Two images of struggle. It seems to me that there is more and more evidence here pointing to a fixation on struggle in these aphorisms, which bears out a similar fixation in the fiction. This one refers to the disproportionate exhaustion that can be induced by ordinary tasks, their unseen heroism, describing the relationship to the world as a struggle. It isn't that even something as minor as this is a struggle; it's that precisely this kind of thing is at the heart of the struggle. Battles are typically decisive, but a mundane task like whitewashing, while it may be done or left undone, is not historic because nothing concludes or begins with it. You whitewash now and then. The moment the whitewash is freshened up it becomes a blank canvas to be smudged and sootied all over again. In a battle, men are killed, and while more men will probably come along, those dead men can't be restored to life.

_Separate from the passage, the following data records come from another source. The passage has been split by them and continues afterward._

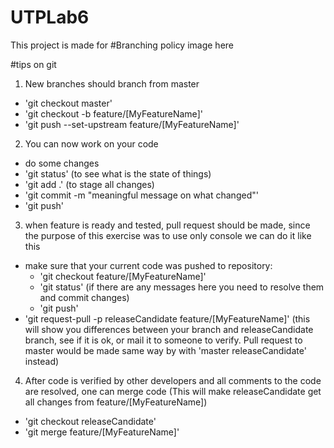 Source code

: # UTPLab6
This project is made for 
#Branching policy
image here

#tips on git
1. New branches should branch from master

  - 'git checkout master'
  - 'git checkout -b feature/[MyFeatureName]'
  - 'git push --set-upstream feature/[MyFeatureName]'

2. You can now work on your code

  - do some changes
  - 'git status' (to see what is the state of things) 
  - 'git add .' (to stage all changes)
  - 'git commit -m "meaningful message on what changed"'
  - 'git push'

3. when feature is ready and tested, pull request should be made, since the purpose of this exercise was to use only console we can do it like this

  - make sure that your current code was pushed to repository:
    - 'git checkout feature/[MyFeatureName]'
    - 'git status' (if there are any messages here you need to resolve them and commit changes)
    - 'git push'
  - 'git request-pull -p releaseCandidate feature/[MyFeatureName]' (this will show you differences between your branch and releaseCandidate branch, see if it is ok, or mail it to someone to verify. Pull request to master would be made same way by with 'master releaseCandidate' instead)

4. After code is verified by other developers and all comments to the code are resolved, one can merge code (This will make releaseCandidate get all changes from feature/[MyFeatureName])

 - 'git checkout releaseCandidate'
 - 'git merge feature/[MyFeatureName]'

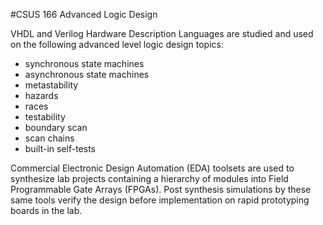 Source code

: #CSUS 166 Advanced Logic Design

VHDL and Verilog Hardware Description Languages are studied and used on the following advanced level logic design topics: 
- synchronous state machines
- asynchronous state machines
- metastability
- hazards
- races
- testability
- boundary scan
- scan chains
- built-in self-tests

Commercial Electronic Design Automation (EDA) toolsets are used to synthesize lab projects containing a hierarchy of modules into Field Programmable Gate Arrays (FPGAs).
Post synthesis simulations by these same tools verify the design before implementation on rapid prototyping boards in the lab.
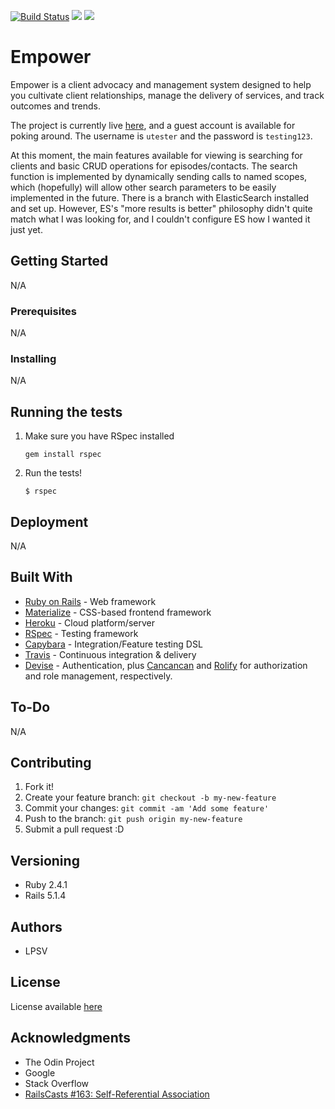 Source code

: [![Build Status](https://travis-ci.org/leosoaivan/empower.svg?branch=master)](https://travis-ci.org/leosoaivan/empower)
<a href="https://codeclimate.com/github/leosoaivan/empower/maintainability"><img src="https://api.codeclimate.com/v1/badges/4152124b73650a208558/maintainability" /></a>
<a href="https://codeclimate.com/github/leosoaivan/empower/test_coverage"><img src="https://api.codeclimate.com/v1/badges/4152124b73650a208558/test_coverage" /></a>

# Empower
Empower is a client advocacy and management system designed to help you cultivate client relationships, manage the delivery of services, and track outcomes and trends.

The project is currently live [here](https://floating-tor-80170.herokuapp.com/clients), and a guest account is available for poking around. The username is `utester` and the password is `testing123`.

At this moment, the main features available for viewing is searching for clients and basic CRUD operations for episodes/contacts. The search function is implemented by dynamically sending calls to named scopes, which (hopefully) will allow other search parameters to be easily implemented in the future. There is a branch with ElasticSearch installed and set up. However, ES's "more results is better" philosophy didn't quite match what I was looking for, and I couldn't configure ES how I wanted it just yet.

## Getting Started
N/A

### Prerequisites
N/A

### Installing
N/A

## Running the tests
1. Make sure you have RSpec installed

    `gem install rspec`

2. Run the tests!

    `$ rspec`

## Deployment
N/A

## Built With
* [Ruby on Rails](http://rubyonrails.org/) - Web framework
* [Materialize](https://materializecss.com/) - CSS-based frontend framework
* [Heroku](https://www.heroku.com/home) - Cloud platform/server
* [RSpec](http://rspec.info/) - Testing framework
* [Capybara](https://github.com/teamcapybara/capybara) - Integration/Feature testing DSL
* [Travis](https://travis-ci.org) - Continuous integration & delivery
* [Devise](https://github.com/plataformatec/devise) - Authentication, plus [Cancancan](https://github.com/CanCanCommunity/cancancan) and [Rolify](https://github.com/RolifyCommunity/rolify) for authorization and role management, respectively. 

## To-Do
N/A

## Contributing
1. Fork it!
2. Create your feature branch: `git checkout -b my-new-feature`
3. Commit your changes: `git commit -am 'Add some feature'`
4. Push to the branch: `git push origin my-new-feature`
5. Submit a pull request :D

## Versioning
* Ruby 2.4.1
* Rails 5.1.4

## Authors
* LPSV

## License
License available [here](https://github.com/leosoaivan/empower/blob/master/LICENSE)

## Acknowledgments
* The Odin Project
* Google
* Stack Overflow
* [RailsCasts #163: Self-Referential Association](http://railscasts.com/episodes/163-self-referential-association)

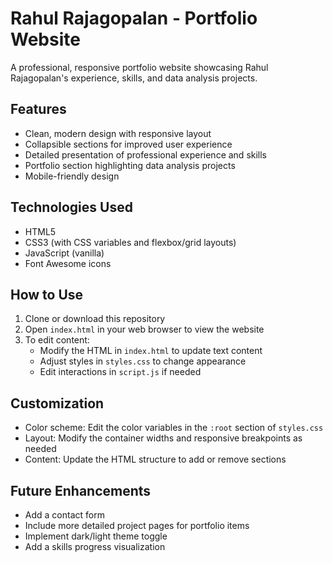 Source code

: # Rahul Rajagopalan - Portfolio Website

A professional, responsive portfolio website showcasing Rahul Rajagopalan's experience, skills, and data analysis projects.

## Features

- Clean, modern design with responsive layout
- Collapsible sections for improved user experience
- Detailed presentation of professional experience and skills
- Portfolio section highlighting data analysis projects
- Mobile-friendly design

## Technologies Used

- HTML5
- CSS3 (with CSS variables and flexbox/grid layouts)
- JavaScript (vanilla)
- Font Awesome icons

## How to Use

1. Clone or download this repository
2. Open `index.html` in your web browser to view the website
3. To edit content:
   - Modify the HTML in `index.html` to update text content
   - Adjust styles in `styles.css` to change appearance
   - Edit interactions in `script.js` if needed

## Customization

- Color scheme: Edit the color variables in the `:root` section of `styles.css`
- Layout: Modify the container widths and responsive breakpoints as needed
- Content: Update the HTML structure to add or remove sections

## Future Enhancements

- Add a contact form
- Include more detailed project pages for portfolio items
- Implement dark/light theme toggle
- Add a skills progress visualization  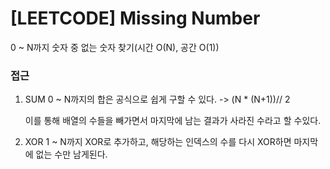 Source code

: # [LEETCODE] Missing Number

0 ~ N까지 숫자 중 없는 숫자 찾기(시간 O(N), 공간 O(1))

### 접근

1. SUM
   0 ~ N까지의 합은 공식으로 쉽게 구할 수 있다. -> (N \* (N+1))// 2

   이를 통해 배열의 수들을 빼가면서 마지막에 남는 결과가 사라진 수라고 할 수있다.

2. XOR
   1 ~ N까지 XOR로 추가하고, 해당하는 인덱스의 수를 다시 XOR하면 마지막에 없는 수만 남게된다.
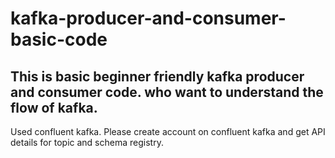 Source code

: # kafka-producer-and-consumer-basic-code
This is basic beginner friendly kafka producer and consumer code. who want to understand the flow of kafka.
--------------

Used confluent kafka.
Please create account on confluent kafka and get API details for topic and schema registry.
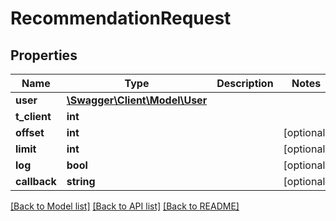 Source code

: # RecommendationRequest

## Properties
Name | Type | Description | Notes
------------ | ------------- | ------------- | -------------
**user** | [**\Swagger\Client\Model\User**](User.md) |  | 
**t_client** | **int** |  | 
**offset** | **int** |  | [optional] 
**limit** | **int** |  | [optional] 
**log** | **bool** |  | [optional] 
**callback** | **string** |  | [optional] 

[[Back to Model list]](../README.md#documentation-for-models) [[Back to API list]](../README.md#documentation-for-api-endpoints) [[Back to README]](../README.md)


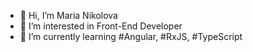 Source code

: - 👋 Hi, I’m Maria Nikolova
- 👀 I’m interested in Front-End Developer
- 🌱 I’m currently learning #Angular, #RxJS, #TypeScript 
<!--- - 💞️ I’m looking to collaborate on ...
- 📫 How to reach me ... --->

<!---
mimsim/mimsim is a ✨ special ✨ repository because its `README.md` (this file) appears on your GitHub profile.
You can click the Preview link to take a look at your changes.
--->
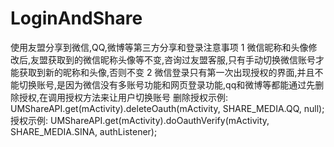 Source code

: # LoginAndShare
使用友盟分享到微信,QQ,微博等第三方分享和登录注意事项
1 微信昵称和头像修改后,友盟获取到的微信昵称头像等不变,咨询过友盟客服,只有手动切换微信账号才能获取到新的昵称和头像,否则不变
2 微信登录只有第一次出现授权的界面,并且不能切换账号,是因为微信没有多账号功能和网页登录功能,qq和微博等都能通过先删除授权,在调用授权方法来让用户切换账号
删除授权示例: UMShareAPI.get(mActivity).deleteOauth(mActivity, SHARE_MEDIA.QQ, null);
授权示例: UMShareAPI.get(mActivity).doOauthVerify(mActivity, SHARE_MEDIA.SINA, authListener);

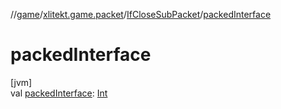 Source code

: //[game](../../../index.md)/[xlitekt.game.packet](../index.md)/[IfCloseSubPacket](index.md)/[packedInterface](packed-interface.md)

# packedInterface

[jvm]\
val [packedInterface](packed-interface.md): [Int](https://kotlinlang.org/api/latest/jvm/stdlib/kotlin/-int/index.html)
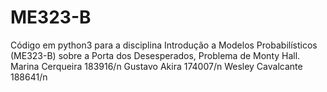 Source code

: # ME323-B
Código em python3 para a disciplina Introdução a Modelos Probabilísticos (ME323-B) sobre a Porta dos Desesperados, Problema de Monty Hall. 
Marina Cerqueira 183916/n
Gustavo Akira 174007/n
Wesley Cavalcante 188641/n
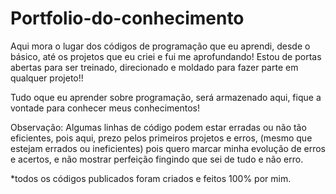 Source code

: # Portfolio-do-conhecimento
Aqui mora o lugar dos códigos de programação que eu aprendi, desde o básico, até os projetos que eu criei e fui me aprofundando! Estou de portas abertas para ser treinado, direcionado e moldado para fazer parte em qualquer projeto!! 

Tudo oque eu aprender sobre programação, será armazenado aqui, fique a vontade para conhecer meus conhecimentos!

Observação: Algumas linhas de código podem estar erradas ou não tão eficientes, pois aqui, prezo pelos primeiros projetos e erros,
(mesmo que estejam errados ou ineficientes) pois quero marcar minha evolução de erros e acertos, e não mostrar perfeição fingindo que sei de tudo e não erro.

*todos os códigos publicados foram criados e feitos 100% por mim.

So the effort involved is the same, even if the outcomes vary wildly in significance. If we value things according to the amount of effort they cost, then this would tend to level these two things, battling and whitewashing. But if we value things according to what was won or lost, then these two things are as far apart as possible. The contrast between the former equivalence and the latter incomparability is the object of this aphorism.

On the one hand, it's a dry joke about tedious workaday chores. On the other hand, it seems to elevate, in a way, that work -- unless the intention is to compare the gladiator with the whitewasher. If that's Kafka's idea, then the point is that the whitewasher is at the same time capable of a maximum effort, just like the gladiator, and yet this maximum effort gives a result that falls bathetically short of the accomplishment of the gladiator (glory doesn't necessarily enter into the question -- the gladiator may be a monster, but the result of his fighting is death, permanent and consequential and hence unlike whitewashing). There is an equivalence and an incomparability in this comparison as well.